Source records:
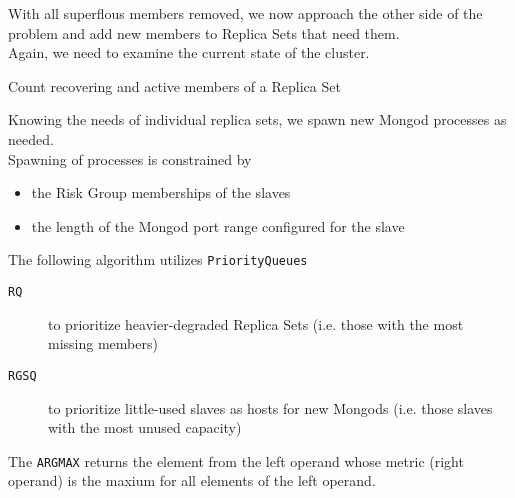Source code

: With all superflous members removed, we now approach the other side of the problem
and add new members to Replica Sets that need them.\\
Again, we need to examine the current state of the cluster.

\begin{algorithm}[H]
\caption{Count recovering and active members of a Replica Set}
\label{alg:AlreadyAddedMemberCount}
\BlankLine
{}
\end{algorithm}

Knowing the needs of individual replica sets, we spawn new Mongod processes as needed.\\
Spawning of processes is constrained by
\begin{itemize}
  \item the Risk Group memberships of the slaves
  \item the length of the Mongod port range configured for the slave
\end{itemize}

The following algorithm utilizes \texttt{PriorityQueues}
\begin{description}
  \item[\texttt{RQ}] to prioritize heavier-degraded Replica Sets (i.e. those with the most missing members)
  \item[\texttt{RGSQ}] to prioritize little-used slaves as hosts for new Mongods (i.e. those slaves with the most unused capacity)
\end{description} 

The \texttt{ARGMAX} returns the element from the left operand whose metric (right operand) is the maxium for all elements of the left operand.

About this task:
Show the lines above with "most".

Solution to the problem:
  \item[\texttt{RQ}] to prioritize heavier-degraded Replica Sets (i.e. those with the most missing members)
  \item[\texttt{RGSQ}] to prioritize little-used slaves as hosts for new Mongods (i.e. those slaves with the most unused capacity)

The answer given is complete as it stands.